Jessica shook her head. ‘No eye for it.’

Lucas did have an eye and a nonchalant way of shouldering
a rifle. He won a cowboy hat for Daniel. So each child had a present.

It was turning chilly, the sun already sinking. There was no feeling of being at sea on the Palace Pier yet they were a third of a mile out over the water. They watched the seagulls wheeling and diving in formation. The birds were tracking a fishing boat returning, waiting for the gutted bits to be thrown overboard. Jessica pulled on her fleece. Lucas had left his threadbare jersey in the car. He tucked his arm into hers, smiling down.

‘I’m afraid you’ll have to keep me warm,’ he said. ‘A brisk walk to the car and then home to Upton Hall? Is that all right with you?’

Jessica nodded. ‘We don’t want to be too late because of Mrs Harris.’

It struck her that she sounded like a much married wife, showing concern about a baby-sitter. She didn’t want Lucas to think she was getting ideas. One pleasant afternoon did not a marriage make.

‘I hope I haven’t been clamped or towed away,’ said Lucas as they climbed the steep road to the hospital car park. ‘I shouldn’t have parked there today.’

‘Why shouldn’t you? You haven’t done anything really wrong.’

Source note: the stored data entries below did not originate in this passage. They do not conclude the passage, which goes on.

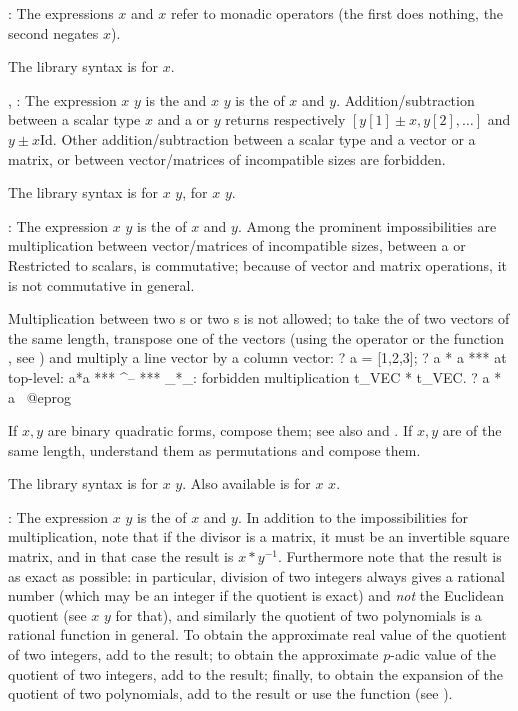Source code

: \subseckbd{+$/$-}: The expressions \kbd{+}$x$ and \kbd{-}$x$ refer
to monadic operators (the first does nothing, the second negates $x$).

The library syntax is  for \kbd{-}$x$.

\subseckbd{+}, \kbd{-}: The expression $x$ \kbd{+} $y$ is the  and
$x$ \kbd{-} $y$ is the  of $x$ and $y$. Addition/subtraction
between a scalar type $x$ and a  or  $y$ returns
respectively $[y[1] \pm x, y[2],\dots]$ and $y \pm x \text{Id}$. Other
addition/subtraction between a scalar type and a vector or a matrix, or
between vector/matrices of incompatible sizes are forbidden.

The library syntax is  for $x$ \kbd{+} $y$,
 for $x$ \kbd{-} $y$.

\subseckbd{*}: The expression $x$ \kbd{*} $y$ is the  of $x$
and $y$. Among the prominent impossibilities are multiplication between
vector/matrices of incompatible sizes, between a  or 
Restricted to scalars, \kbd{*} is commutative; because of vector and matrix
operations, it is not commutative in general.

Multiplication between two s or two s is not
allowed; to take the  of two vectors of the same length,
transpose one of the vectors (using the operator \kbd{\til} or the function
, see ) and multiply a line vector
by a column vector:
\bprog
? a = [1,2,3];
? a * a
  ***   at top-level: a*a
  ***                  ^--
  *** _*_: forbidden multiplication t_VEC * t_VEC.
? a * a~
@eprog

If $x,y$ are binary quadratic forms, compose them; see also
 and . If $x,y$ are  of the same
length, understand them as permutations and compose them.

The library syntax is  for $x$ \kbd{*} $y$.
Also available is  for $x$ \kbd{*} $x$.

\subseckbd{/}: The expression $x$ \kbd{/} $y$ is the  of $x$
and $y$. In addition to the impossibilities for multiplication, note that if
the divisor is a matrix, it must be an invertible square matrix, and in that
case the result is $x*y^{-1}$. Furthermore note that the result is as exact
as possible: in particular, division of two integers always gives a rational
number (which may be an integer if the quotient is exact) and \emph{not} the
Euclidean quotient (see $x$ \kbd{\bs} $y$ for that), and similarly the
quotient of two polynomials is a rational function in general. To obtain the
approximate real value of the quotient of two integers, add  to the
result; to obtain the approximate $p$-adic value of the quotient of two
integers, add  to the result; finally, to obtain the
 expansion of the quotient of two polynomials, add
 to the result or use the  function
(see ). \label{se:gdiv}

‘It’s not a question of right or wrong: I have the wrong make of car. One look at this beauty and officials go berserk. I’m a target for every fine invented. If I haven’t broken some by-law, they’ll invent one.’

‘That’s not fair.’

‘I’m sure, as you will have discovered, a lot of things in life are not fair. I should be driving a clapped-out Volvo. The Porsche is my one indulgence and I’ve earned it. I like the speed. As you’ve probably gathered, I’ve no time for shopping for clothes or CDs or DVDs or any other trappings.’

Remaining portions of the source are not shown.